### PROBLEM
How many lines in the listing below include the word "name"? Answer with the number and nothing else.
== Segment start ==
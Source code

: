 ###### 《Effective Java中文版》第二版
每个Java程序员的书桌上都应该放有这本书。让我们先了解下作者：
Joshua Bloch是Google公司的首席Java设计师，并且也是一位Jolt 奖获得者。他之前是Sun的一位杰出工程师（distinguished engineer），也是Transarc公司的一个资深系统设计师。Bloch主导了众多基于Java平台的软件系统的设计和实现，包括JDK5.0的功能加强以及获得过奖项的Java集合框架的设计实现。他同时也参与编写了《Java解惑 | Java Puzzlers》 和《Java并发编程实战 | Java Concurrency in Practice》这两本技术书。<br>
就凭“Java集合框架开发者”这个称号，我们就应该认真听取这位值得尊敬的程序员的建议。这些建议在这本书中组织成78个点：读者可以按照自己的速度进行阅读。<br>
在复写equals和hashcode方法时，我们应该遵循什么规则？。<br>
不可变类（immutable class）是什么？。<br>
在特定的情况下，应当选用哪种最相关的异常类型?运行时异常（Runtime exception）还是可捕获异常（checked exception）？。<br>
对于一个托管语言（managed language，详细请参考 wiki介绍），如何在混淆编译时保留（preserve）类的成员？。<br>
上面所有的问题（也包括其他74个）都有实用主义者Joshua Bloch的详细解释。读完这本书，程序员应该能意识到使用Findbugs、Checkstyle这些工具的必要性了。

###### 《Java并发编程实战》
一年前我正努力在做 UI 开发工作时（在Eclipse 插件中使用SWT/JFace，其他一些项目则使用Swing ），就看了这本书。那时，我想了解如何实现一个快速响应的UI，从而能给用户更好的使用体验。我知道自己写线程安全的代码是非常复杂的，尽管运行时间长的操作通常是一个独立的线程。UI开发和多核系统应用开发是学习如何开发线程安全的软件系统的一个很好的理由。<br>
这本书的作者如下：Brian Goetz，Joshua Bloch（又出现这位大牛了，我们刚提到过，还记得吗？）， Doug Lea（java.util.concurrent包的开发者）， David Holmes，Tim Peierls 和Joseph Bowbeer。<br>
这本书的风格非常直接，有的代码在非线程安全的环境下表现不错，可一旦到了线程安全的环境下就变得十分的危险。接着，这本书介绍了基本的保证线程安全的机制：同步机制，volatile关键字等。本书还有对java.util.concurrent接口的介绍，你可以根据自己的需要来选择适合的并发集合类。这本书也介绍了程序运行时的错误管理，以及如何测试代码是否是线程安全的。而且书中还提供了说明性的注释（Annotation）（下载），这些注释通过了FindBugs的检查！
== Segment end ==
== Segment start ==
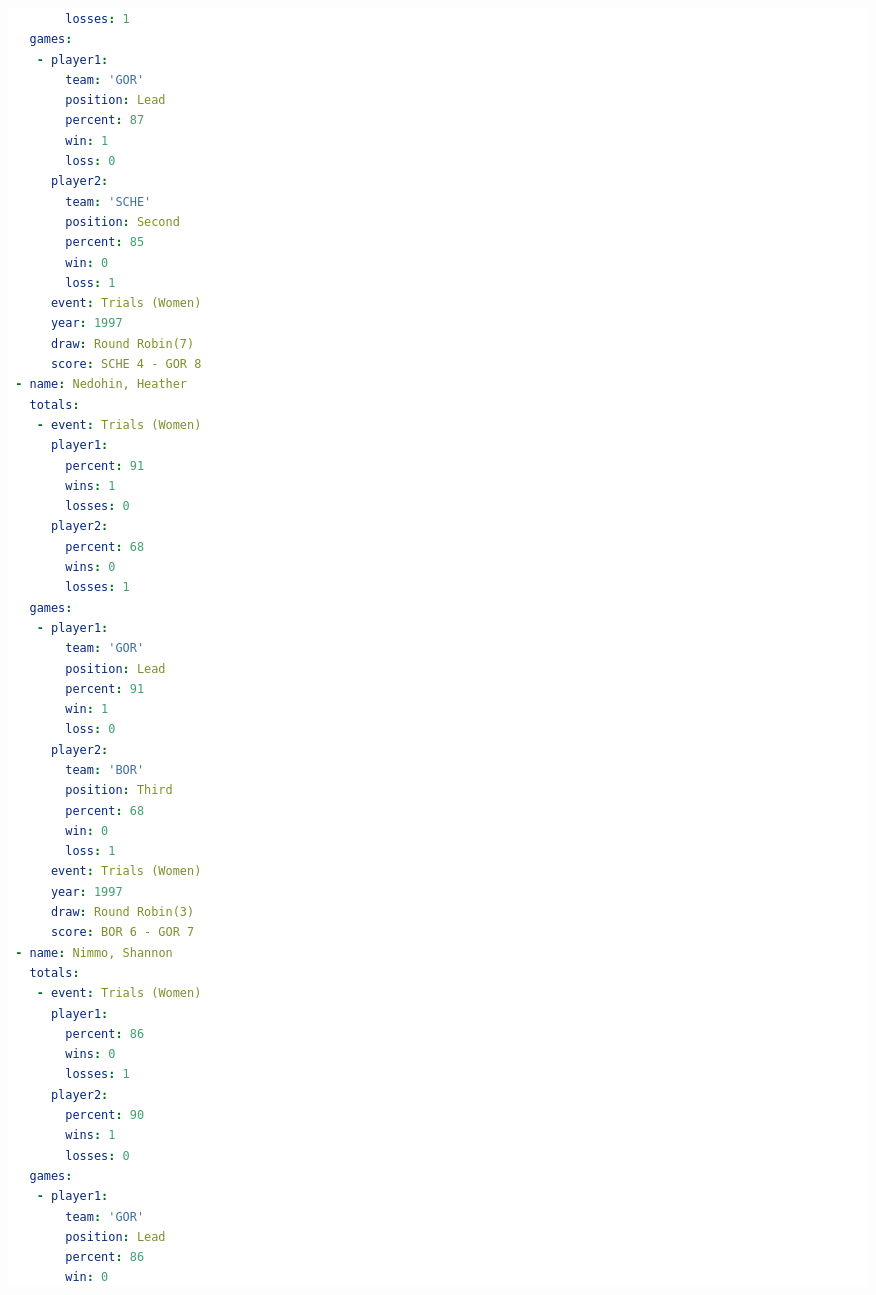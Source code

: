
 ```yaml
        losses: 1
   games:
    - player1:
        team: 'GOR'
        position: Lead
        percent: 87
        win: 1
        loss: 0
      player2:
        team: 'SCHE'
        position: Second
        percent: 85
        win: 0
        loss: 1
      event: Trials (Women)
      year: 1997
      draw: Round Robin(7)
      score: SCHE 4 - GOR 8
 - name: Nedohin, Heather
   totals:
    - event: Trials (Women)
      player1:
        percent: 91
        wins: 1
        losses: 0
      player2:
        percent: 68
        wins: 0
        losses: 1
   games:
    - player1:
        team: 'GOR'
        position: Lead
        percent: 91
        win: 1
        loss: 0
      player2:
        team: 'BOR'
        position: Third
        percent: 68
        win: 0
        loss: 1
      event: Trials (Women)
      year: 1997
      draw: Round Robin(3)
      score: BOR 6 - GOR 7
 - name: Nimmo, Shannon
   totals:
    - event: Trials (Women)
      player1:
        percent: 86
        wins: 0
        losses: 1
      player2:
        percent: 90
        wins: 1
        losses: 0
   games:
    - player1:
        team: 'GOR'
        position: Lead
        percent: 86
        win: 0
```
== Segment end ==
### ANSWER SECTION
2